_Material for the task_:
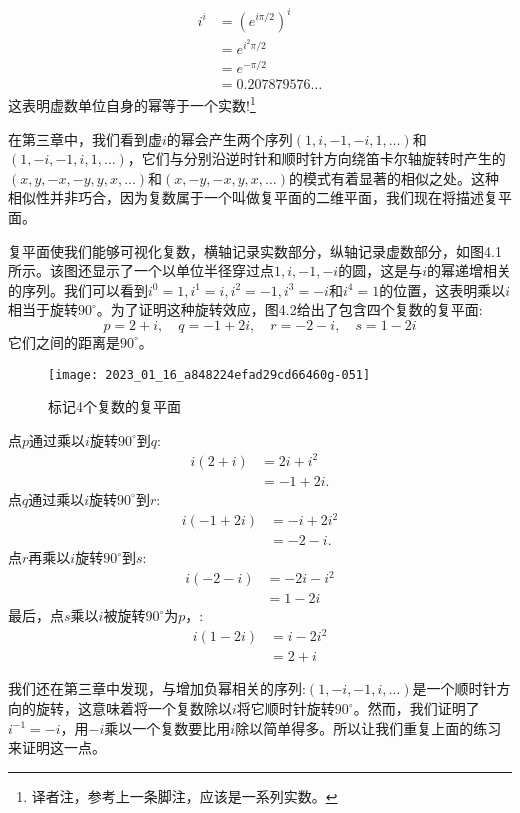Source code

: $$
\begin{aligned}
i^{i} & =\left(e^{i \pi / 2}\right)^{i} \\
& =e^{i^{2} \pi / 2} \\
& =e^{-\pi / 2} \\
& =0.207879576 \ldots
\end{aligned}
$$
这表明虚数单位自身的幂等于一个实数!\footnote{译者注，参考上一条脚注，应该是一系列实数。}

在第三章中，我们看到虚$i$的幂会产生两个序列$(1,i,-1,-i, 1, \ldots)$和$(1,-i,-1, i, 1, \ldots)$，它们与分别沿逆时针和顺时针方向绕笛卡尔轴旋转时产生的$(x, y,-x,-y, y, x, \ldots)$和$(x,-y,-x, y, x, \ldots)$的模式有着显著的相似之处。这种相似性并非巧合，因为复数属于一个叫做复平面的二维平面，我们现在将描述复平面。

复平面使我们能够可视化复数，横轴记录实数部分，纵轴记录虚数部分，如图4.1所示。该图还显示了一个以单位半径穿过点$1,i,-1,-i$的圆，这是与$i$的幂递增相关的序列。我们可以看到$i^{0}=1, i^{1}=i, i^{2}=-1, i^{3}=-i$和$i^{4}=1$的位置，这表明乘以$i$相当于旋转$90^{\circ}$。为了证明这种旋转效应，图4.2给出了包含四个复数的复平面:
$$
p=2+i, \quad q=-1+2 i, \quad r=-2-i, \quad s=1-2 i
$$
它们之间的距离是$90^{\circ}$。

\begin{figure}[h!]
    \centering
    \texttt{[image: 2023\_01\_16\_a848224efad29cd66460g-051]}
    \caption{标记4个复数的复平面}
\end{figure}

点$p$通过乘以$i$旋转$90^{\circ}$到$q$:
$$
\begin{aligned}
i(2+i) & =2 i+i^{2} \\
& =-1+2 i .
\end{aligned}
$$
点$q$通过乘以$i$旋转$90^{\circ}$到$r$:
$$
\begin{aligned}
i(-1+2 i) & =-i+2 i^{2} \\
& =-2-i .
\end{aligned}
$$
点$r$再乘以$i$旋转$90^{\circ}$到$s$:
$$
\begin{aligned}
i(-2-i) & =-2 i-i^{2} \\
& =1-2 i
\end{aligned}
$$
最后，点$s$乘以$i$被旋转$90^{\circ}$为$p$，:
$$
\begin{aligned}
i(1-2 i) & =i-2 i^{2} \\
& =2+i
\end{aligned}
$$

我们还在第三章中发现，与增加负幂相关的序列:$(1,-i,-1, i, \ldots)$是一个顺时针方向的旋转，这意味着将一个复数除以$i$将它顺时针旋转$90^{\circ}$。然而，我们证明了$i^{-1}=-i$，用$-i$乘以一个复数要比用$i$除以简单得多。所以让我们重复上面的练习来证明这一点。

--

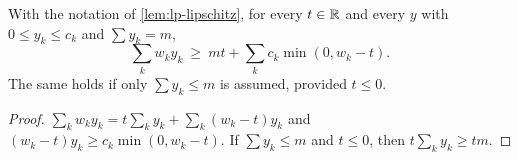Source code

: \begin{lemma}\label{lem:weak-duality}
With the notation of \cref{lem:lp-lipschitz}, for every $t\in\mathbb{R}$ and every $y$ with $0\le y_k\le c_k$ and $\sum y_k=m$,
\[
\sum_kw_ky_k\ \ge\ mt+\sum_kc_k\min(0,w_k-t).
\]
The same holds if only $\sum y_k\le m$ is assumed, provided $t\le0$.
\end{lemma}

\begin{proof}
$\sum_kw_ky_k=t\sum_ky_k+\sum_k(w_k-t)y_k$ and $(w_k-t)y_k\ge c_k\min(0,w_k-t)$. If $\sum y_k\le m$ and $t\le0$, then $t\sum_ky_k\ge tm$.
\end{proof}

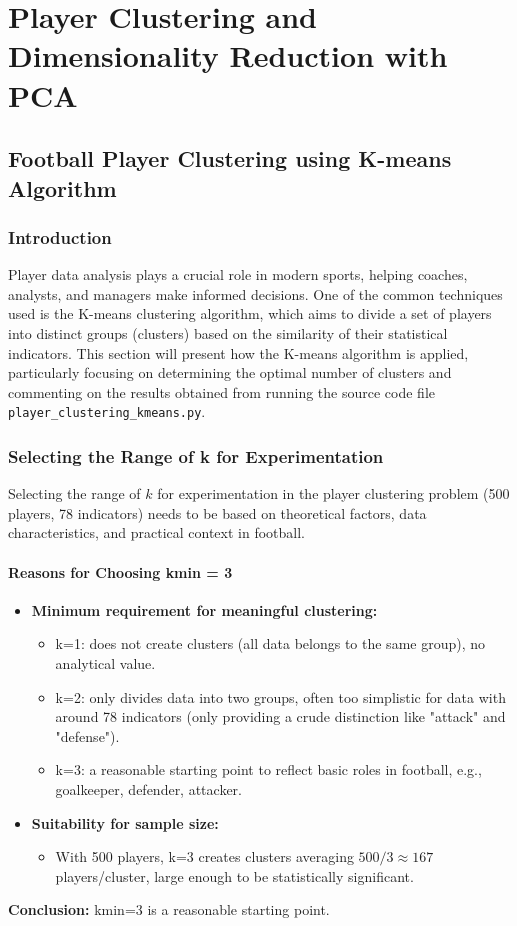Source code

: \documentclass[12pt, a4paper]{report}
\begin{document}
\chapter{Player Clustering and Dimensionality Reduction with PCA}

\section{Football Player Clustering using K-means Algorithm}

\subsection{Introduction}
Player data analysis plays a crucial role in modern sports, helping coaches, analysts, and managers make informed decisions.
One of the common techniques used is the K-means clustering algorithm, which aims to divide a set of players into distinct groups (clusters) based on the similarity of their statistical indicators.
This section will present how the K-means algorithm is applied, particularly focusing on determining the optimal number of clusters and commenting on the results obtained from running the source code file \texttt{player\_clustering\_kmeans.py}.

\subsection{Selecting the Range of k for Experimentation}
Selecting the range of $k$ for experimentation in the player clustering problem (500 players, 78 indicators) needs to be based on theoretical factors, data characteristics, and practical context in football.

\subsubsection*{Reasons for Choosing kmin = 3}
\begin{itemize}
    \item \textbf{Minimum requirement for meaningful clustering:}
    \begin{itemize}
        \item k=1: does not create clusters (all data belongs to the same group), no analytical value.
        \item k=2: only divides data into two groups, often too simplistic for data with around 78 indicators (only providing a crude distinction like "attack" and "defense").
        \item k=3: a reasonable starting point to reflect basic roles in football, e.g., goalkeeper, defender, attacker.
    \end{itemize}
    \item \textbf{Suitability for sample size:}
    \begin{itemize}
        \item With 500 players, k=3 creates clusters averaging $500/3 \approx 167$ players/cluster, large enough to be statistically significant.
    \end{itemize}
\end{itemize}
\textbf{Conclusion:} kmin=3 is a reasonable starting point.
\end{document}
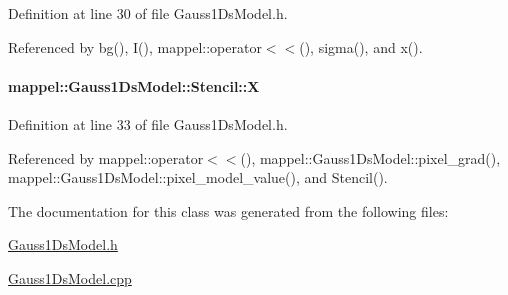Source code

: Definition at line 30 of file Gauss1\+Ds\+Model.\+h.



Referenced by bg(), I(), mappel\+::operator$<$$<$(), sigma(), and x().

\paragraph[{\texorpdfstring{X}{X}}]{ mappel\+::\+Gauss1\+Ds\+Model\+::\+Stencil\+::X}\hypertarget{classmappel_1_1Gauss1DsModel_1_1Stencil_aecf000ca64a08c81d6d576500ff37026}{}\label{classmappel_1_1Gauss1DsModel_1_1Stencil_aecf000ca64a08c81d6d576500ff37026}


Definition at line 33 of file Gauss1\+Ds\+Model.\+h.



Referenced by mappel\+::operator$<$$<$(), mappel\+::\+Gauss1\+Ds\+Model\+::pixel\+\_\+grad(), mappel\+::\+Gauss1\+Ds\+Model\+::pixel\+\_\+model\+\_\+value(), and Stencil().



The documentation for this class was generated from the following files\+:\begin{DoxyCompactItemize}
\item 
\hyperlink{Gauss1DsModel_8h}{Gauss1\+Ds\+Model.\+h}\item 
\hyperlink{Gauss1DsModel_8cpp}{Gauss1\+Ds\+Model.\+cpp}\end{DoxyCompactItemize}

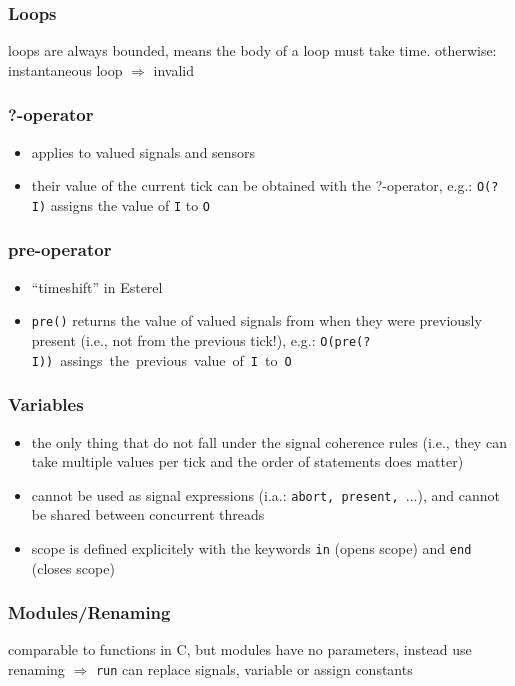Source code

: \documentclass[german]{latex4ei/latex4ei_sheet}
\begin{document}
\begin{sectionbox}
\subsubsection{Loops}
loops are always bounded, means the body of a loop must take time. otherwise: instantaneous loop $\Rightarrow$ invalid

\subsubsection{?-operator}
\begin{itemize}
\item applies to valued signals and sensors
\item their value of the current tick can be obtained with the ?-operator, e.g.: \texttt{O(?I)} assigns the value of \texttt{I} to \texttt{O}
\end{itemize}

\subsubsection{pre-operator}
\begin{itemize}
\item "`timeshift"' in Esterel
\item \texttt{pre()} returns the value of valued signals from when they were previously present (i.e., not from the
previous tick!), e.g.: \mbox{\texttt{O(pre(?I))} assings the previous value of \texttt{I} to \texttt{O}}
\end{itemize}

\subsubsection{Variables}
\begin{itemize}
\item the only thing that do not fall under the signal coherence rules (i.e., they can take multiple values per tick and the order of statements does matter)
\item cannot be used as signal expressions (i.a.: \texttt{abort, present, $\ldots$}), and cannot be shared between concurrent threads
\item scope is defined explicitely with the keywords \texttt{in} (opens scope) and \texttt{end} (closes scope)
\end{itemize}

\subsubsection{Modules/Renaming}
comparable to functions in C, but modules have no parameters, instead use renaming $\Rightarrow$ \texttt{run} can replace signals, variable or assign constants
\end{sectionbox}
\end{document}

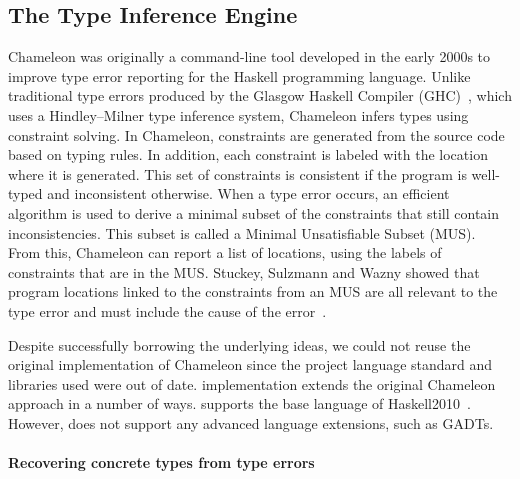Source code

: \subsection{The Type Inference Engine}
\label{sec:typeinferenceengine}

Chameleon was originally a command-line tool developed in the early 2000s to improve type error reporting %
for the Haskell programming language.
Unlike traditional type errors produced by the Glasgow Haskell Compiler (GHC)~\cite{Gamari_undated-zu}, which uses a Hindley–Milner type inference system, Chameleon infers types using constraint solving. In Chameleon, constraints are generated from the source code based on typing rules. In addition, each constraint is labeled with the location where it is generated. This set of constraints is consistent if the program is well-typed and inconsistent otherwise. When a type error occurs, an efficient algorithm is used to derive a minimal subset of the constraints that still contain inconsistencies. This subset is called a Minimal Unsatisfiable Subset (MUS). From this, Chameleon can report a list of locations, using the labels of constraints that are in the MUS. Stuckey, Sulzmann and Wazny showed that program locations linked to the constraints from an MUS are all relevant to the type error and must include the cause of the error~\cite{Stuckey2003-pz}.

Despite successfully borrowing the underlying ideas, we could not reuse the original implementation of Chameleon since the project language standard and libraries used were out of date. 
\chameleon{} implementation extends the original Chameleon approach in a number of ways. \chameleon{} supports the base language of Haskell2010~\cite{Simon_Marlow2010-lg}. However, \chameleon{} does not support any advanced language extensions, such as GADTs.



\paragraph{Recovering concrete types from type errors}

--

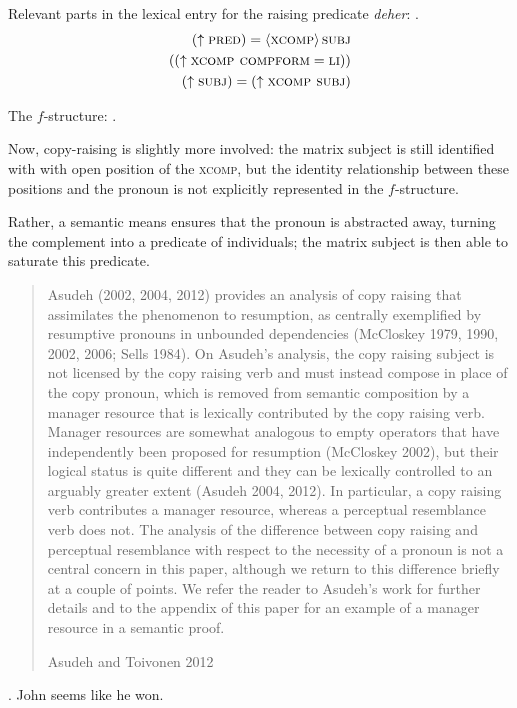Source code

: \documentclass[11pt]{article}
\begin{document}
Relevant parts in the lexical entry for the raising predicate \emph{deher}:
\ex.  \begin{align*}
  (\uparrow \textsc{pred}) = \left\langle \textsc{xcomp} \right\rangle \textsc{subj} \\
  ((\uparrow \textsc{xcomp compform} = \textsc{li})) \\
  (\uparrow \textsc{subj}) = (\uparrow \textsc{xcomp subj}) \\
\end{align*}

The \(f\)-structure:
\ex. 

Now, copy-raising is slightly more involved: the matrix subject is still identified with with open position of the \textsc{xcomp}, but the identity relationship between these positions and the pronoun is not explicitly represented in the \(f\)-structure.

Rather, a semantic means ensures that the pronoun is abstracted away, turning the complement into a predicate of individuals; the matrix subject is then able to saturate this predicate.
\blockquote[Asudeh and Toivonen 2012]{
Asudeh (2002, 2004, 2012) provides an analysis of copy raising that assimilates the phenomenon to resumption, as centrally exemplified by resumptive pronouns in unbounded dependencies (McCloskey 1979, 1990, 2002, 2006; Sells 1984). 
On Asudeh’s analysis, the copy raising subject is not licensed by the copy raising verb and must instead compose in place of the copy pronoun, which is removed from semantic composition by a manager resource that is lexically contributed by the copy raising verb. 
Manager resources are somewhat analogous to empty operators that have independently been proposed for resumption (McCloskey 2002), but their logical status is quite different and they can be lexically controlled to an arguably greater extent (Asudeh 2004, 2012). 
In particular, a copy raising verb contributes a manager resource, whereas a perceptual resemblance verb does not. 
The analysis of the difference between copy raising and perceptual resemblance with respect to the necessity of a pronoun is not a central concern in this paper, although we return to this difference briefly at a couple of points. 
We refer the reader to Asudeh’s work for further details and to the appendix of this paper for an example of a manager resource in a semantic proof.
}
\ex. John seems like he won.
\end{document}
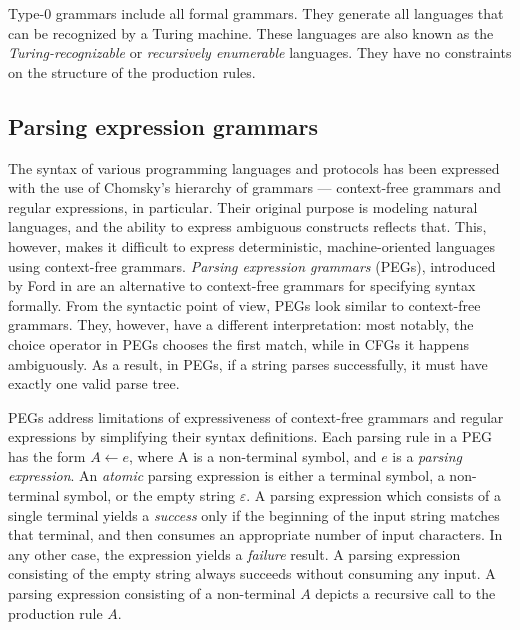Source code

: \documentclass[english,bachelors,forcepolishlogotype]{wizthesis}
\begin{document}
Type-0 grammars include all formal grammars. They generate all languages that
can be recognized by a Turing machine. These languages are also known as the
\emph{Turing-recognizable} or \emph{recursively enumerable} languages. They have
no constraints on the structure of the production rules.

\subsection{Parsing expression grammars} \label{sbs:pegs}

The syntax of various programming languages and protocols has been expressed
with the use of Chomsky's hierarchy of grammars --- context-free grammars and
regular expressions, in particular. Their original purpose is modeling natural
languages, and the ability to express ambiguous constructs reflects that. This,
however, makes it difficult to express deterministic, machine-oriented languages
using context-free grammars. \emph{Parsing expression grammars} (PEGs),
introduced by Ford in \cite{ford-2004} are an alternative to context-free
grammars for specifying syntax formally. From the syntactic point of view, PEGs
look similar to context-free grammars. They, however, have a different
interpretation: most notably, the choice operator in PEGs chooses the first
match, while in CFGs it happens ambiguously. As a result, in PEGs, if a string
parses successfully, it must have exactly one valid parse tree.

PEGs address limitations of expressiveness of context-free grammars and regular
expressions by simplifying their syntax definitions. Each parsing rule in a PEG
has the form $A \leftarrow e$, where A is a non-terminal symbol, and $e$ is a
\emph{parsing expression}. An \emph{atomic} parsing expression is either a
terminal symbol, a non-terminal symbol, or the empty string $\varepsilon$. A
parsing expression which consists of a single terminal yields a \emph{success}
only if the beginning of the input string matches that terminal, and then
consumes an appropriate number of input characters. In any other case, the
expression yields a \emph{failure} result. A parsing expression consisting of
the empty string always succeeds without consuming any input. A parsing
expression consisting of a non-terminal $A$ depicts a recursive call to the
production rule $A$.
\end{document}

_Required work_: Could you repeat exactly the lines in the listing above from the one with "look similar to" down to the one with "PEGs address limitations"? Include both of those lines.

_Completed exercise_:
look similar to context-free grammars. They, however, have a different
interpretation: most notably, the choice operator in PEGs chooses the first
match, while in CFGs it happens ambiguously. As a result, in PEGs, if a string
parses successfully, it must have exactly one valid parse tree.

PEGs address limitations of expressiveness of context-free grammars and regular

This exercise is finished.